Stephan McCandliss, principal investigator on one of the NASA missions studying Comet ISON as it nears death or destiny, is available to comment about the comet, what it means to scientists and what we can learn from its Thanksgiving date with the sun.

Stephan McCandliss. Photo credit: Homewoodphoto.jhu.edu

To interview McCandliss, contact Latarsha Gatlin at 443-997-9909 (office) or 443-608-6498 (cell) or by email at lgatlin1@jhu.edu.


ISON, discovered in September 2012 on its way toward the inner solar system, has captured the imaginations of astronomers and amateur sky-watchers alike. Its projected dive to within 1.2 million miles of the sun on Nov. 28 – Thanksgiving Day in the United States – raised the possibility that it could either be torn apart by gravity and radiation or emerge from the close encounter with a long tail of trailing dust and gas hot enough to glow brightly in the sky.

Its inbound trek has been documented by satellites, probes, ground-based telescopes and other missions, including McCandliss’s FORTIS sounding rocket.

McCandliss, a research professor and astrophysicist in the Henry A. Rowland Department of Physics and Astronomy at The Johns Hopkins University, directed FORTIS’s launch and re-entry on Nov. 20. The NASA-sponsored reusable rocket’s flight, its second, was designed to collect far ultraviolet emissions from ISON as it travels closer to the sun.

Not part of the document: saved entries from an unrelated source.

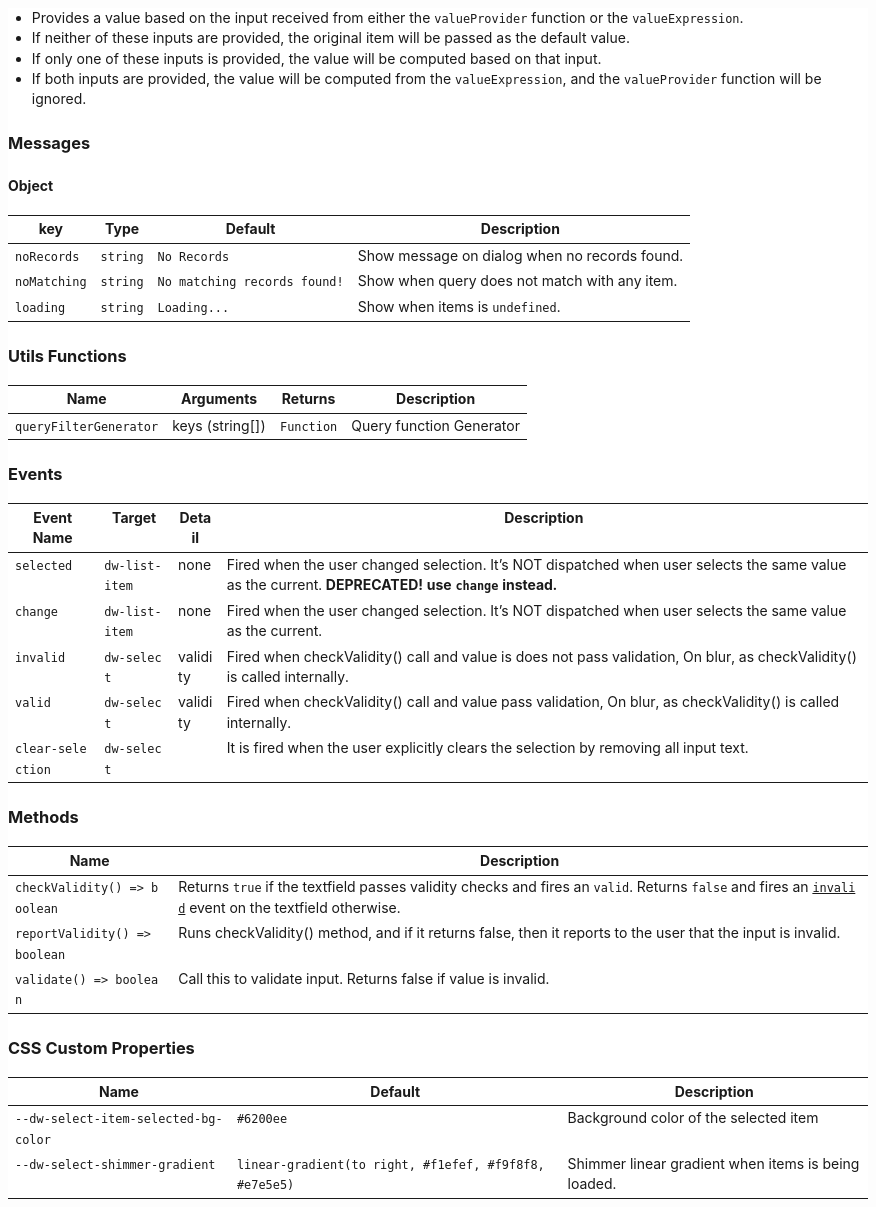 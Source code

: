 - Provides a value based on the input received from either the `valueProvider` function or the `valueExpression`.
- If neither of these inputs are provided, the original item will be passed as the default value.
- If only one of these inputs is provided, the value will be computed based on that input.
- If both inputs are provided, the value will be computed from the `valueExpression`, and the `valueProvider` function will be ignored.

### Messages

#### Object

| key          | Type     | Default                      | Description                                   |
| ------------ | -------- | ---------------------------- | --------------------------------------------- |
| `noRecords`  | `string` | `No Records`                 | Show message on dialog when no records found. |
| `noMatching` | `string` | `No matching records found!` | Show when query does not match with any item. |
| `loading`    | `string` | `Loading...`                 | Show when items is `undefined`.               |

### Utils Functions

| Name                   | Arguments       | Returns    | Description              |
| ---------------------- | --------------- | ---------- | ------------------------ |
| `queryFilterGenerator` | keys (string[]) | `Function` | Query function Generator |

### Events

| Event Name        | Target         | Detail   | Description                                                                                                                                       |
| ----------------- | -------------- | -------- | ------------------------------------------------------------------------------------------------------------------------------------------------- |
| `selected`        | `dw-list-item` | none     | Fired when the user changed selection. It’s NOT dispatched when user selects the same value as the current. **DEPRECATED! use `change` instead.** |
| `change`          | `dw-list-item` | none     | Fired when the user changed selection. It’s NOT dispatched when user selects the same value as the current.                                       |
| `invalid`         | `dw-select`    | validity | Fired when checkValidity() call and value is does not pass validation, On blur, as checkValidity() is called internally.                          |
| `valid`           | `dw-select`    | validity | Fired when checkValidity() call and value pass validation, On blur, as checkValidity() is called internally.                                      |
| `clear-selection` | `dw-select`    |          | It is fired when the user explicitly clears the selection by removing all input text.                                                             |

### Methods

| Name                          | Description                                                                                                                                                                                                                              |
| ----------------------------- | ---------------------------------------------------------------------------------------------------------------------------------------------------------------------------------------------------------------------------------------- |
| `checkValidity() => boolean`  | Returns `true` if the textfield passes validity checks and fires an `valid`. Returns `false` and fires an [`invalid`](https://developer.mozilla.org/en-US/docs/Web/API/HTMLInputElement/invalid_event) event on the textfield otherwise. |
| `reportValidity() => boolean` | Runs checkValidity() method, and if it returns false, then it reports to the user that the input is invalid.                                                                                                                             |
| `validate() => boolean`       | Call this to validate input. Returns false if value is invalid.                                                                                                                                                                          |

### CSS Custom Properties

| Name                                 | Default                                                | Description                                         |
| ------------------------------------ | ------------------------------------------------------ | --------------------------------------------------- |
| `--dw-select-item-selected-bg-color` | `#6200ee`                                              | Background color of the selected item               |
| `--dw-select-shimmer-gradient`       | `linear-gradient(to right, #f1efef, #f9f8f8, #e7e5e5)` | Shimmer linear gradient when items is being loaded. |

Its spectrograph was looking for signs of hydrogen, oxygen and carbon monoxide in the comet.

FORTIS, short for Far-ultraviolet Off Rowland-circle Telescope for Imaging and Spectroscopy, launched from White Sands Missile Range in New Mexico and traveled 170 miles above the Earth’s atmosphere, capturing data and then parachuting back to the ground. The rocket had launched from the same range in May, on a different mission. McCandliss is the telescope’s principal investigator.

Sounding rockets fly on parabolic trajectories, typically carrying instruments that perform scientific experiments during a brief flight. The rockets are used to carry instruments into space between 60 to 930 miles above the Earth’s surface.

FORTIS is currently in the hands of NASA scientists; researchers are digging through data and preparing to conduct post-flight calibrations. FORTIS will be returned to Johns Hopkins sometime during the first week in December.

Comet ISON is named for a night-sky survey program at the International Scientific Optical Network.